Oh, actually dear, I think you're talking about me. 

And, as usual, you missed the point I was making. 

I'm sick of of the mentality on this board in regards to mixed breed dogs vs show dogs. 

I NEVER said my dog was "better" than anyone elses. And, to address your previous post, NO I couldn't have gotten her for less then I did. 

My dog is of breeding quality. That means she conforms to a certain standard. IF I were interested in only a pet, I would have adopted from a pound. However, I needed a bitch I could show. THAT's what I paid for. 


That, in fact, is an extremely uneducated and uninformed opinion. Again, I'm really glad that a breeding forum isn't going up here.

Also, in regards to the end of your statement- EVERYONE should love their pets. EVERYONE should think their pet is priceless. That's a given. 

However, what you're failing to see is that there's no point in paying big bucks for a dog that you could find just as easily at a humane society. THAT DOES NOT MEAN THAT THE DOG IS WORTH LESS TO THE OWNER. 

*sigh*


----------



## peace36 (Jan 29, 2007)

*snowshoe*

Yes, I think that was you I just did not want to say and start up a problem. Your dog is worth that to you. I guess if you want a show dog you have to pay more to get one with the exact standards for showing. Do you show her, you may have mentioned I just forgot what you said.

Anyway I do not think you will ever see my point.

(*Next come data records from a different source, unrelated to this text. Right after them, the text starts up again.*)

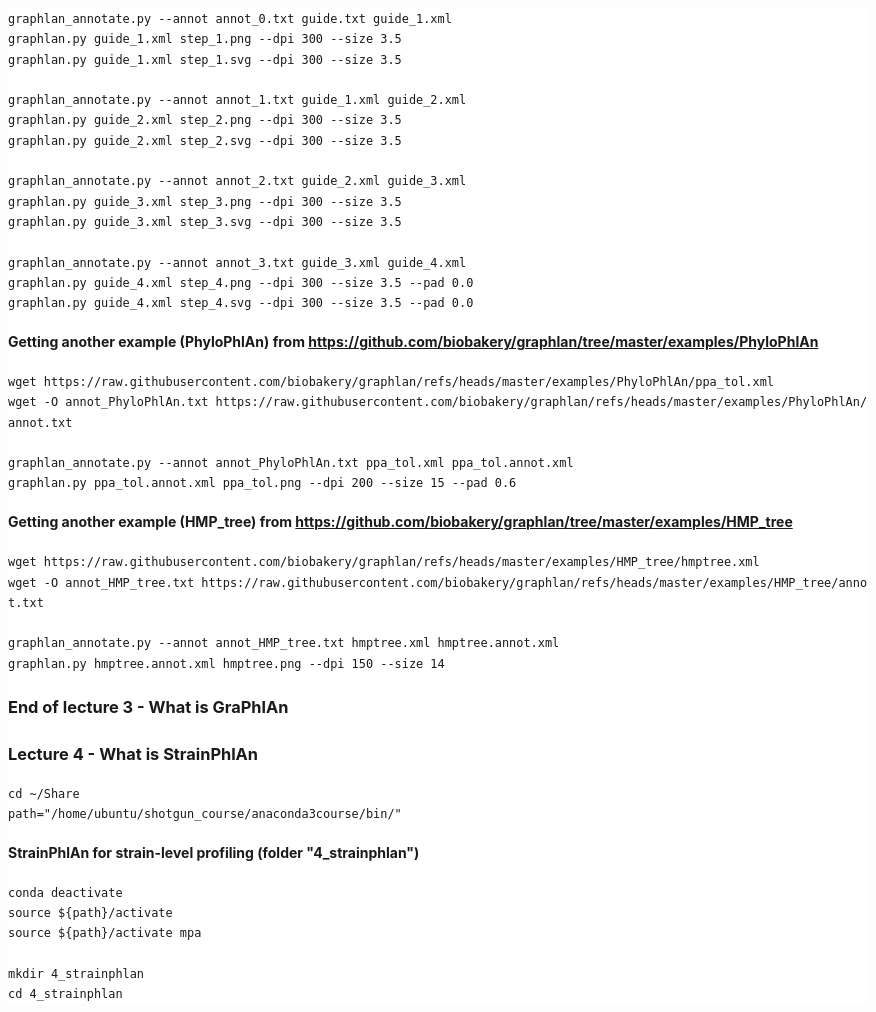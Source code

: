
 ```
graphlan_annotate.py --annot annot_0.txt guide.txt guide_1.xml
graphlan.py guide_1.xml step_1.png --dpi 300 --size 3.5
graphlan.py guide_1.xml step_1.svg --dpi 300 --size 3.5

graphlan_annotate.py --annot annot_1.txt guide_1.xml guide_2.xml
graphlan.py guide_2.xml step_2.png --dpi 300 --size 3.5
graphlan.py guide_2.xml step_2.svg --dpi 300 --size 3.5

graphlan_annotate.py --annot annot_2.txt guide_2.xml guide_3.xml
graphlan.py guide_3.xml step_3.png --dpi 300 --size 3.5
graphlan.py guide_3.xml step_3.svg --dpi 300 --size 3.5

graphlan_annotate.py --annot annot_3.txt guide_3.xml guide_4.xml
graphlan.py guide_4.xml step_4.png --dpi 300 --size 3.5 --pad 0.0
graphlan.py guide_4.xml step_4.svg --dpi 300 --size 3.5 --pad 0.0
```

#### Getting another example (PhyloPhlAn) from https://github.com/biobakery/graphlan/tree/master/examples/PhyloPhlAn
```
wget https://raw.githubusercontent.com/biobakery/graphlan/refs/heads/master/examples/PhyloPhlAn/ppa_tol.xml 
wget -O annot_PhyloPhlAn.txt https://raw.githubusercontent.com/biobakery/graphlan/refs/heads/master/examples/PhyloPhlAn/annot.txt

graphlan_annotate.py --annot annot_PhyloPhlAn.txt ppa_tol.xml ppa_tol.annot.xml 
graphlan.py ppa_tol.annot.xml ppa_tol.png --dpi 200 --size 15 --pad 0.6
```

#### Getting another example (HMP_tree) from https://github.com/biobakery/graphlan/tree/master/examples/HMP_tree
```
wget https://raw.githubusercontent.com/biobakery/graphlan/refs/heads/master/examples/HMP_tree/hmptree.xml
wget -O annot_HMP_tree.txt https://raw.githubusercontent.com/biobakery/graphlan/refs/heads/master/examples/HMP_tree/annot.txt

graphlan_annotate.py --annot annot_HMP_tree.txt hmptree.xml hmptree.annot.xml 
graphlan.py hmptree.annot.xml hmptree.png --dpi 150 --size 14 
```

### End of lecture 3 - What is GraPhlAn
### Lecture 4 - What is StrainPhlAn 
```
cd ~/Share
path="/home/ubuntu/shotgun_course/anaconda3course/bin/"
```

#### StrainPhlAn for strain-level profiling (folder "4_strainphlan")
```
conda deactivate
source ${path}/activate
source ${path}/activate mpa

mkdir 4_strainphlan
cd 4_strainphlan
```
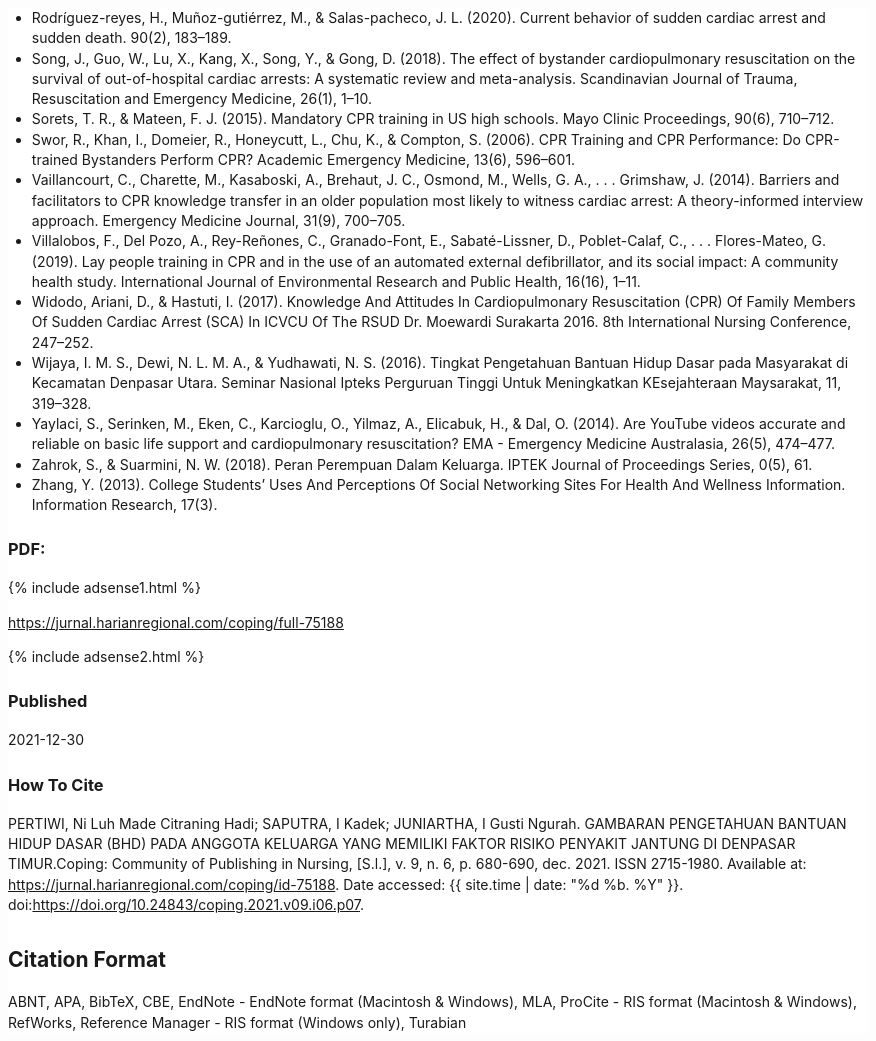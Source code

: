 - Rodríguez-reyes, H., Muñoz-gutiérrez, M., & Salas-pacheco, J. L. (2020). Current behavior of sudden cardiac arrest and sudden death. 90(2), 183–189.
- Song, J., Guo, W., Lu, X., Kang, X., Song, Y., & Gong, D. (2018). The effect of bystander cardiopulmonary resuscitation on the survival of out-of-hospital cardiac arrests: A systematic review and meta-analysis. Scandinavian Journal of Trauma, Resuscitation and Emergency Medicine, 26(1), 1–10.
- Sorets, T. R., & Mateen, F. J. (2015). Mandatory CPR training in US high schools. Mayo Clinic Proceedings, 90(6), 710–712.
- Swor, R., Khan, I., Domeier, R., Honeycutt, L., Chu, K., & Compton, S. (2006). CPR Training and CPR Performance: Do CPR-trained Bystanders Perform CPR? Academic Emergency Medicine, 13(6), 596–601.
- Vaillancourt, C., Charette, M., Kasaboski, A., Brehaut, J. C., Osmond, M., Wells, G. A., . . . Grimshaw, J. (2014). Barriers and facilitators to CPR knowledge transfer in an older population most likely to witness cardiac arrest: A theory-informed interview approach. Emergency Medicine Journal, 31(9), 700–705.
- Villalobos, F., Del Pozo, A., Rey-Reñones, C., Granado-Font, E., Sabaté-Lissner, D., Poblet-Calaf, C., . . . Flores-Mateo, G. (2019). Lay people training in CPR and in the use of an automated external defibrillator, and its social impact: A community health study. International Journal of Environmental Research and Public Health, 16(16), 1–11.
- Widodo, Ariani, D., & Hastuti, I. (2017). Knowledge And Attitudes In Cardiopulmonary Resuscitation (CPR) Of Family Members Of Sudden Cardiac Arrest (SCA) In ICVCU Of The RSUD Dr. Moewardi Surakarta 2016. 8th International Nursing Conference, 247–252.
- Wijaya, I. M. S., Dewi, N. L. M. A., & Yudhawati, N. S. (2016). Tingkat Pengetahuan Bantuan Hidup Dasar pada Masyarakat di Kecamatan Denpasar Utara. Seminar Nasional Ipteks Perguruan Tinggi Untuk Meningkatkan KEsejahteraan Maysarakat, 11, 319–328.
- Yaylaci, S., Serinken, M., Eken, C., Karcioglu, O., Yilmaz, A., Elicabuk, H., & Dal, O. (2014). Are YouTube videos accurate and reliable on basic life support and cardiopulmonary resuscitation? EMA - Emergency Medicine Australasia, 26(5), 474–477.
- Zahrok, S., & Suarmini, N. W. (2018). Peran Perempuan Dalam Keluarga. IPTEK Journal of Proceedings Series, 0(5), 61.
- Zhang, Y. (2013). College Students’ Uses And Perceptions Of Social Networking Sites For Health And Wellness Information. Information Research, 17(3).

### PDF:

{% include adsense1.html %}

<https://jurnal.harianregional.com/coping/full-75188>

{% include adsense2.html %}

### Published
2021-12-30

### How To Cite
PERTIWI, Ni Luh Made Citraning Hadi; SAPUTRA, I Kadek; JUNIARTHA, I Gusti Ngurah.  GAMBARAN PENGETAHUAN BANTUAN HIDUP DASAR (BHD) PADA ANGGOTA KELUARGA YANG MEMILIKI FAKTOR RISIKO PENYAKIT JANTUNG DI DENPASAR TIMUR.Coping: Community of Publishing in Nursing, [S.l.], v. 9, n. 6, p. 680-690, dec. 2021. ISSN 2715-1980. Available at: <https://jurnal.harianregional.com/coping/id-75188>. Date accessed: {{ site.time | date: "%d %b. %Y" }}. doi:https://doi.org/10.24843/coping.2021.v09.i06.p07.

## Citation Format
ABNT, APA, BibTeX, CBE, EndNote - EndNote format (Macintosh & Windows), MLA, ProCite - RIS format (Macintosh & Windows), RefWorks, Reference Manager - RIS format (Windows only), Turabian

I think if you love showing dogs and the only way you can do that is pay a small fortune for a dog than go for it I can see where that would be a fun Hobby. Other than that I can not see anything wrong with paying the same price for a mutt as you would pay for a pure breed if that is how you choose to spend your $$$ Shelters are full of both.


----------



## Wimble Woof (Jan 16, 2007)

My dogs are priceless TO ME. I wouldnt have paid a small fortune for any of them but now that I have them... no one could ever name a price that would losen my grip on their leashes...

As far as the menatlity towards "show dog v.s. Mixed breeds" *IF* I ever do chase my dream of showing I too will pay alot of good money to ensure I have a fighting chance and a healty representative of the breed, no questions asked. I wouldnt pay more than shelter adoption fee for anything else pure or not. JMHO


----------



## DoggieLover (Feb 4, 2007)

By the way, some of these designer dogs/mixed breeds are NOT available in all shelters. For example, in my area, some of the shelters had never even heard of or seen some of them. So NO, it is not possible to just run out to a shelter and adopt one, depending on your location. In my case, I had to have my puppy shipped to me. And yes I am more than fully aware that he is a mixed breed/mutt and I couldn't care less.


----------



## lurcherloopy (Feb 11, 2007)

peace36 said:


> Anyway I do not think you will ever see my point. I think if you love showing dogs and the only way you can do that is pay a small fortune for a dog than go for it I can see where that would be a fun Hobby. Other than that I can not see anything wrong with paying the same price for a mutt as you would pay for a pure breed if that is how you choose to spend your $$$


I dont think anyone thinks their dog is better because its a show dog. I think the big difference here is caring where the dogs come from, how they've been bred, raised, health tested etc or from a rescue that ensures they are neutered etc.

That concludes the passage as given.